Disclosure of Invention
The present invention is directed to overcome the deficiencies of the prior art and to provide a metal interconnection structure of a compound semiconductor and a method for fabricating the same.
In order to achieve the above purpose, the technical scheme of the invention is as follows:
a method for manufacturing a metal connection line structure of a compound semiconductor comprises the following steps:
1) providing a wafer with a part of device manufacturing process completed, wherein a first metal layer is arranged on the wafer;
2) depositing a first dielectric layer on the structure;
3) coating an insulating layer, and etching the insulating layer to form an opening above the first metal layer;
4) depositing a metal adhesion layer and an electroplating seed layer in sequence;
5) coating a photoresist, and forming a display window corresponding to the opening through exposure and development, wherein the width of the display window is larger than that of the opening;
6) depositing a plating metal layer with the thickness higher than that of the opening in the display window through a plating process, and then stripping the photoresist;
7) etching the electroplating seed layer and the metal adhesion layer in sequence, and controlling the etching degree of the metal adhesion layer in a mode of forming a second dielectric layer side wing on the exposed metal side wall;
8) and depositing a protective layer.
Optionally, step 7) comprises the following substeps: depositing a second dielectric layer on the structure formed in the step 6); performing dry etching on the second dielectric layer to leave side wings attached to the side walls of the electroplated metal layer; etching to remove the exposed electroplating seed layer; and etching to remove the exposed metal adhesion layer.
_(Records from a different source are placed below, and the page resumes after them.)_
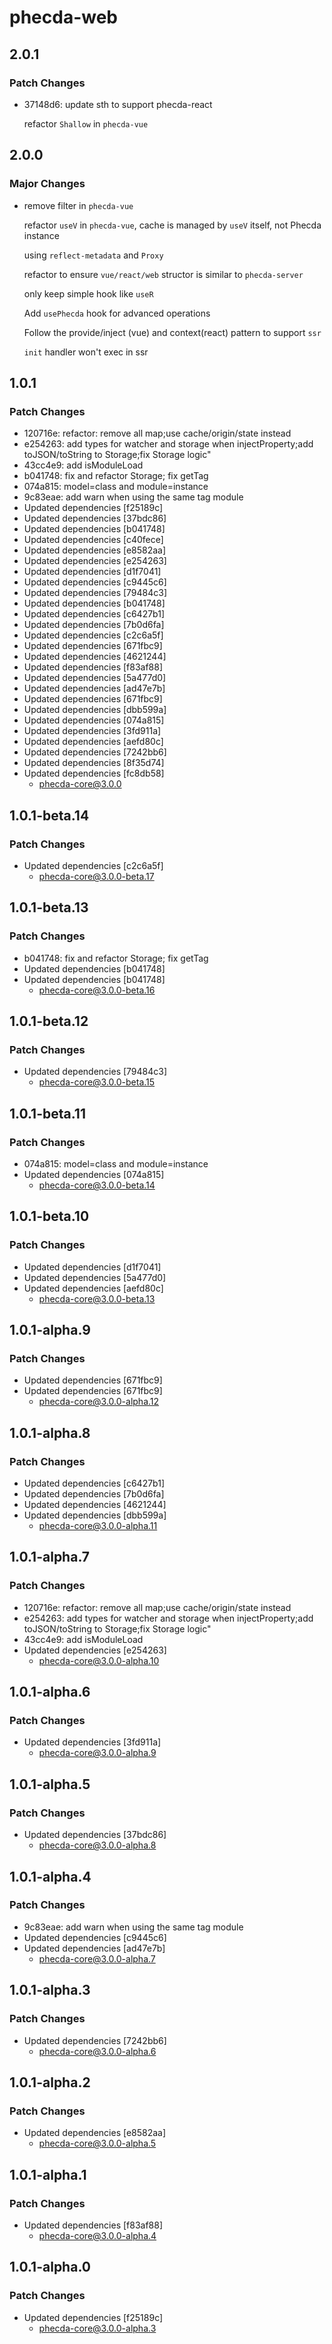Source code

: # phecda-web

## 2.0.1

### Patch Changes

- 37148d6: update sth to support phecda-react

  refactor `Shallow` in `phecda-vue`

## 2.0.0

### Major Changes

- remove filter in `phecda-vue`

  refactor `useV` in `phecda-vue`, cache is managed by `useV` itself, not Phecda instance

  using `reflect-metadata` and `Proxy`

  refactor to ensure `vue/react/web` structor is similar to `phecda-server`

  only keep simple hook like `useR`

  Add `usePhecda` hook for advanced operations

  Follow the provide/inject (vue) and context(react) pattern to support `ssr`

  `init` handler won't exec in ssr

## 1.0.1

### Patch Changes

- 120716e: refactor: remove all map;use cache/origin/state instead
- e254263: add types for watcher and storage when injectProperty;add toJSON/toString to Storage;fix Storage logic"
- 43cc4e9: add isModuleLoad
- b041748: fix and refactor Storage; fix getTag
- 074a815: model=class and module=instance
- 9c83eae: add warn when using the same tag module
- Updated dependencies [f25189c]
- Updated dependencies [37bdc86]
- Updated dependencies [b041748]
- Updated dependencies [c40fece]
- Updated dependencies [e8582aa]
- Updated dependencies [e254263]
- Updated dependencies [d1f7041]
- Updated dependencies [c9445c6]
- Updated dependencies [79484c3]
- Updated dependencies [b041748]
- Updated dependencies [c6427b1]
- Updated dependencies [7b0d6fa]
- Updated dependencies [c2c6a5f]
- Updated dependencies [671fbc9]
- Updated dependencies [4621244]
- Updated dependencies [f83af88]
- Updated dependencies [5a477d0]
- Updated dependencies [ad47e7b]
- Updated dependencies [671fbc9]
- Updated dependencies [dbb599a]
- Updated dependencies [074a815]
- Updated dependencies [3fd911a]
- Updated dependencies [aefd80c]
- Updated dependencies [7242bb6]
- Updated dependencies [8f35d74]
- Updated dependencies [fc8db58]
  - phecda-core@3.0.0

## 1.0.1-beta.14

### Patch Changes

- Updated dependencies [c2c6a5f]
  - phecda-core@3.0.0-beta.17

## 1.0.1-beta.13

### Patch Changes

- b041748: fix and refactor Storage; fix getTag
- Updated dependencies [b041748]
- Updated dependencies [b041748]
  - phecda-core@3.0.0-beta.16

## 1.0.1-beta.12

### Patch Changes

- Updated dependencies [79484c3]
  - phecda-core@3.0.0-beta.15

## 1.0.1-beta.11

### Patch Changes

- 074a815: model=class and module=instance
- Updated dependencies [074a815]
  - phecda-core@3.0.0-beta.14

## 1.0.1-beta.10

### Patch Changes

- Updated dependencies [d1f7041]
- Updated dependencies [5a477d0]
- Updated dependencies [aefd80c]
  - phecda-core@3.0.0-beta.13

## 1.0.1-alpha.9

### Patch Changes

- Updated dependencies [671fbc9]
- Updated dependencies [671fbc9]
  - phecda-core@3.0.0-alpha.12

## 1.0.1-alpha.8

### Patch Changes

- Updated dependencies [c6427b1]
- Updated dependencies [7b0d6fa]
- Updated dependencies [4621244]
- Updated dependencies [dbb599a]
  - phecda-core@3.0.0-alpha.11

## 1.0.1-alpha.7

### Patch Changes

- 120716e: refactor: remove all map;use cache/origin/state instead
- e254263: add types for watcher and storage when injectProperty;add toJSON/toString to Storage;fix Storage logic"
- 43cc4e9: add isModuleLoad
- Updated dependencies [e254263]
  - phecda-core@3.0.0-alpha.10

## 1.0.1-alpha.6

### Patch Changes

- Updated dependencies [3fd911a]
  - phecda-core@3.0.0-alpha.9

## 1.0.1-alpha.5

### Patch Changes

- Updated dependencies [37bdc86]
  - phecda-core@3.0.0-alpha.8

## 1.0.1-alpha.4

### Patch Changes

- 9c83eae: add warn when using the same tag module
- Updated dependencies [c9445c6]
- Updated dependencies [ad47e7b]
  - phecda-core@3.0.0-alpha.7

## 1.0.1-alpha.3

### Patch Changes

- Updated dependencies [7242bb6]
  - phecda-core@3.0.0-alpha.6

## 1.0.1-alpha.2

### Patch Changes

- Updated dependencies [e8582aa]
  - phecda-core@3.0.0-alpha.5

## 1.0.1-alpha.1

### Patch Changes

- Updated dependencies [f83af88]
  - phecda-core@3.0.0-alpha.4

## 1.0.1-alpha.0

### Patch Changes

- Updated dependencies [f25189c]
  - phecda-core@3.0.0-alpha.3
Optionally, step 7) comprises the following substeps: etching to remove the exposed electroplating seed layer; depositing a second dielectric layer on the surface of the structure; performing dry etching on the second dielectric layer to leave side wings attached to the side walls of the electroplating metal layer and the electroplating seed layer; and etching to remove the exposed metal adhesion layer.
Optionally, the metal adhesion layer is TiW, and the thickness is 10-100 nm.
Optionally, the electroplating seed layer and the electroplating metal layer are both Au, wherein the thickness of the electroplating seed layer is 100-600 nm, and the thickness of the electroplating metal layer is 2-8 μm.
Optionally, the second dielectric layer and the protective layer are both SiN.
Optionally, the thickness of the second dielectric layer is 200-600 nm, and the thickness of the protective layer is 200-1000 nm.
Optionally, the opening angle is 45 ° to 90 °, and the display window angle is 70 ° to 90 °.
Optionally, in step 8), before depositing the protective layer, a step of forming a Ti layer on top of the electroplated metal layer is further included.
The metal connecting line structure of the compound semiconductor manufactured by the method comprises a wafer, a first metal layer, a first dielectric layer, an insulating layer, a metal adhesion layer, an electroplating seed layer, an electroplating metal layer, a second dielectric layer side wing and a protective layer; the first metal layer is arranged in a preset area on the wafer, the first dielectric layer covers the wafer and the surface of the first metal layer, the insulating layer is arranged on the first dielectric layer and is provided with an opening corresponding to the upper part of the first metal layer, the metal adhesion layer, the electroplating seed layer and the electroplating metal layer sequentially cover the surface of the opening and extend to the surface of the insulating layer covering two sides of the opening, the side wing of the second dielectric layer is at least adhered to the side wall of the electroplating metal layer, and the edge of the metal adhesion layer is positioned between the edge of the electroplating metal layer and the edge of the side wing of the second dielectric layer; the protective layer is arranged on the surface of the structure.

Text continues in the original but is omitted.